Auto optimize config

Anonymous
Not applicable

Does auto-optimize work for existing tables only or will it work for both existing and new tables when we enable at the cluster config level?

Mooune_DBU
Databricks Employee
Databricks Employee

If you're referring to Delta Tables, Auto-Optimize will work for both.

For new tables:

CREATE TABLE student (id INT, name STRING, age INT) TBLPROPERTIES (delta.autoOptimize.optimizeWrite = true, delta.autoOptimize.autoCompact = true)

For existing tables:

ALTER TABLE [table_name | delta.`<table-path>`] SET TBLPROPERTIES (delta.autoOptimize.optimizeWrite = true, delta.autoOptimize.autoCompact = true)
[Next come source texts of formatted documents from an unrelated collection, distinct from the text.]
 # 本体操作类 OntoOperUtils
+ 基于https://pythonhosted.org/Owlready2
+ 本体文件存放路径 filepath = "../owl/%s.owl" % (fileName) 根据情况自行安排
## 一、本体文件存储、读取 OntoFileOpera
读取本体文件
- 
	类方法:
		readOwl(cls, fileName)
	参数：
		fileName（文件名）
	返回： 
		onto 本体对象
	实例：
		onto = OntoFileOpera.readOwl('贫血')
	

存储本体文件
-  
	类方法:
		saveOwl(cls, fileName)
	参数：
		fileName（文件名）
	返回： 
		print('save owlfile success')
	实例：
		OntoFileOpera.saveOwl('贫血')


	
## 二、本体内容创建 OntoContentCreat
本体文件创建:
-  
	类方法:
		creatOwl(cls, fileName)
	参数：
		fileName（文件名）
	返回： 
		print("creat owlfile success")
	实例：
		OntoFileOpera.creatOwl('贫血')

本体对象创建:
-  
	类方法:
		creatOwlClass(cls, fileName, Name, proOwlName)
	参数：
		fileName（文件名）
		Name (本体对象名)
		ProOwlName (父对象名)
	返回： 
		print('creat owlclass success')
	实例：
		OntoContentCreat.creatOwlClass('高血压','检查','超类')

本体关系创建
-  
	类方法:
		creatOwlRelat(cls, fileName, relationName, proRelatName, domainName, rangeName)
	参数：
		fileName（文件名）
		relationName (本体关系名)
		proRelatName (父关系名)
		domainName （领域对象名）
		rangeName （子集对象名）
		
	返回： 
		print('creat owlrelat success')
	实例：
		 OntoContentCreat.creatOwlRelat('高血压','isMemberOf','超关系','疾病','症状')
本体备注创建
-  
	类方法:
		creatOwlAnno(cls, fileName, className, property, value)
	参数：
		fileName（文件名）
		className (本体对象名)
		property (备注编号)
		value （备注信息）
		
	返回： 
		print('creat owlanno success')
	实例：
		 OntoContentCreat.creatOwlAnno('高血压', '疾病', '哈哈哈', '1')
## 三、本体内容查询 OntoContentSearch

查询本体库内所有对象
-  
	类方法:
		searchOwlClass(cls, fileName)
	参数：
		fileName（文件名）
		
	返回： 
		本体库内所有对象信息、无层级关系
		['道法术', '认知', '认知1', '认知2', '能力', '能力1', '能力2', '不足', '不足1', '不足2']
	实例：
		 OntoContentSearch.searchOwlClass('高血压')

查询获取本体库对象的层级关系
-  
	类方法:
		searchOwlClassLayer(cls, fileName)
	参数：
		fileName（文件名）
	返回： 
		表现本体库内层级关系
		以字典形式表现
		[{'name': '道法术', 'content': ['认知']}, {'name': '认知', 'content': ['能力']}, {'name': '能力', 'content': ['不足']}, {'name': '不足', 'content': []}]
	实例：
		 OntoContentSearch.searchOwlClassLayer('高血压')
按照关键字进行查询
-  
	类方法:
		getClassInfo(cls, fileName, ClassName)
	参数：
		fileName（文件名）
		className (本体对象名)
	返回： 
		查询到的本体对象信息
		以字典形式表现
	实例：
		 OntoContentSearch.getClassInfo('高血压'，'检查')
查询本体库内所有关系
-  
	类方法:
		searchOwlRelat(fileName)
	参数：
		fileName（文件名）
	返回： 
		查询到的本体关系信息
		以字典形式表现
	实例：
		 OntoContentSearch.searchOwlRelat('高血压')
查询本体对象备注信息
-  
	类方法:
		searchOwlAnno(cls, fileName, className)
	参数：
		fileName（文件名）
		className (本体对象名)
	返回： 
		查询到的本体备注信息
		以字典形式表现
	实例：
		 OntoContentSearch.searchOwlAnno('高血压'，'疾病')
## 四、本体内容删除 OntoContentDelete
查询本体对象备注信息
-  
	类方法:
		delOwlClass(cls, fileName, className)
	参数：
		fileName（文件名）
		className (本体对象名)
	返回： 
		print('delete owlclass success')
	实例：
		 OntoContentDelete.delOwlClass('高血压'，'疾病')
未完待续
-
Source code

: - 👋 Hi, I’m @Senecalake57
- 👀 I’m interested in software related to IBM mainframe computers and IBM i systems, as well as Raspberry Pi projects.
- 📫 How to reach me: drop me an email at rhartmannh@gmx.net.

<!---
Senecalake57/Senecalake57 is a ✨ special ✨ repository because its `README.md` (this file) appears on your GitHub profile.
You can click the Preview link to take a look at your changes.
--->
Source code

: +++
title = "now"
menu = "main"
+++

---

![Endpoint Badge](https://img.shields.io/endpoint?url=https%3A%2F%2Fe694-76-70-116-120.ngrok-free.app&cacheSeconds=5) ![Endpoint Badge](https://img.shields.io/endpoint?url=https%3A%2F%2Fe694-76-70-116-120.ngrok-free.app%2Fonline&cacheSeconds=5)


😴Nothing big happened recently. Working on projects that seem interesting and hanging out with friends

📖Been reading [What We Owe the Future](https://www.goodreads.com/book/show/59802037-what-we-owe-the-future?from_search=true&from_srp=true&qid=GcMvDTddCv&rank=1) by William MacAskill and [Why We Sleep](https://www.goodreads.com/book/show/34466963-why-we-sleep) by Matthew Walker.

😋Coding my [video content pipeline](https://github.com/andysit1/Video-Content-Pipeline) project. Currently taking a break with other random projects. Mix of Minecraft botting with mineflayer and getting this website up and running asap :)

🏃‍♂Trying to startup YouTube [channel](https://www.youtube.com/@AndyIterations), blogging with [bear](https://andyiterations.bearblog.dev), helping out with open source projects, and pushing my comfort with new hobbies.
If you want this to be the default behavior for all new tables, you can set it as a default setting:

set spark.databricks.delta.properties.defaults.autoOptimize.optimizeWrite = true;
set spark.databricks.delta.properties.defaults.autoOptimize.autoCompact = true;

View solution in original post

Sudip94
New Contributor II

I disabled auto optimize in my notebook but still there is auto optimize running when I query describe history {tablename}. I have used the following settings for setting it to false:

spark.conf.set('spark.databricks.delta.properties.defaults.autoOptimize.optimizeWrite', 'false')
spark.conf.set('spark.databricks.delta.properties.defaults.autoOptimize.autoCompact', 'false')
spark.conf.set('spark.databricks.delta.optimizeWrite.enabled', 'false')
 
SET TBLPROPERTIES ('autoOptimize' = 'false', 'targetFileSize' = '16mb', 'optimizeWrite' = 'false', 'autoCompact' = 'false')